Tres años después, el entonces presidente Barack Obama anunció el inicio de la reducción de tropas en el país, proponiendo que las fuerzas estadounidenses se retirarían por completo en 2016. Durante ese tiempo, se encomendó a las fuerzas estadounidenses la tarea de entrenar a los militares del gobierno afgano, respaldado por Estados Unidos, para que defendieran el país después de su salida.

Sin embargo, la corrupción en el gobierno afgano y los obstáculos para establecer un ejército unificado y capaz hicieron que los funcionarios estadounidenses se retractaran del plazo de 2016.

El ex presidente Donald Trump hizo campaña para poner fin a la guerra en Afganistán, pero fue disuadido por los militares estadounidenses que temían que el gobierno se plegara a las fuerzas talibanes sin la participación de Estados Unidos.

Aunque Trump finalmente siguió ese consejo, en 2020 mantuvo negociaciones con los talibanes para retirarse del país antes del 1 de mayo de 2021 y aceptó liberar a 5 mil prisioneros talibanes. A cambio, los talibanes se comprometieron a no atacar a los estadounidenses durante la evacuación y a iniciar conversaciones de paz con el gobierno afgano. Estas conversaciones acabaron por fracasar.

Los talibanes no cumplieron su parte del acuerdo, y tampoco Biden se adhirió al acuerdo de Trump después de tomar posesión en 2021.

Gracias a sus victorias y a la disminución de la presencia estadounidense, los talibanes aumentaron su poder. Aunque es probable que una renovada presencia de tropas estadounidenses hubiera podido hacer retroceder a los talibanes, no había ningún indicio de que los votantes estadounidenses apoyaran la pérdida de vidas estadounidenses y la mayor inversión monetaria que requeriría tal misión.

Biden respondió a la voluntad de la opinión pública estadounidense y declaró que tenía la intención de retirar todas las tropas estadounidenses de Afganistán para el 20º aniversario de los atentados terroristas del 11 de septiembre.

“Ya tenemos miembros del servicio que están cumpliendo con su deber en Afganistán cuyos padres sirvieron en la misma guerra”, indicó Biden en abril. “Tenemos miembros del servicio que aún no habían nacido cuando nuestra nación fue atacada el 11 de septiembre”.

Incluso si los estadounidenses apoyaran una mayor implicación en Afganistán, no hay indicios de que una mayor inversión vaya a dar lugar a una democracia estable con capacidad para defenderse de los talibanes.

Las estimaciones del proyecto Cost of War (Coste de la Guerra) sugieren que Estados Unidos gastó 2.26 billones de dólares en la guerra, incluyendo los costes de construcción y entrenamiento del ahora colapsado ejército afgano.
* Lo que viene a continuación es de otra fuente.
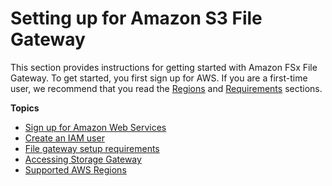 # Setting up for Amazon S3 File Gateway<a name="setting-up"></a>

This section provides instructions for getting started with Amazon FSx File Gateway\. To get started, you first sign up for AWS\. If you are a first\-time user, we recommend that you read the [Regions](https://docs.aws.amazon.com/storagegateway/latest/userguide/available-regions-intro.html) and [Requirements](https://docs.aws.amazon.com/storagegateway/latest/userguide/Requirements.html) sections\.

**Topics**
+ [Sign up for Amazon Web Services](setting-up-aws-sign-up.md)
+ [Create an IAM user](setting-up-create-iam-user.md)
+ [File gateway setup requirements](Requirements.md)
+ [Accessing Storage Gateway](WhatIsAPIIntro.md)
+ [Supported AWS Regions](available-regions-intro.md)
Ivo Daalder, embajador de EE.UU. ante la OTAN de 2009 a 2013, mencionó a NPR que después de todo el tiempo y el dinero que EE.UU. vertió en el país, no logró producir un estado sostenible.

“Y para sus críticos que dicen: Oh, si nos hubiéramos quedado un poco más habríamos evitado la situación. Si no fueron capaces de hacer lo que había que hacer en 20 años, ¿por qué creen que 21 o 22 años habrían servido?”, criticó.

Además, un informe del Inspector General Especial para la Reconstrucción de Afganistán, una agencia de vigilancia estadounidense que supervisa la misión de Estados Unidos en Afganistán, publicó recientemente un informe en el que se exponen los “numerosos fracasos” de los últimos 20 años.

“Veinte años después, muchas cosas han mejorado y otras no”, decía el informe. “Si el objetivo era reconstruir y dejar atrás un país que pueda sostenerse por sí mismo y suponga una pequeña amenaza para los intereses de seguridad nacional de Estados Unidos, el panorama general es sombrío”.

Entre el sentimiento de la opinión pública estadounidense y la falta de progresos reales para dejar un gobierno sostenible, es muy poco probable que los estadounidenses apoyen un nuevo esfuerzo para gastar vidas estadounidenses en derrotar a los renovados talibanes.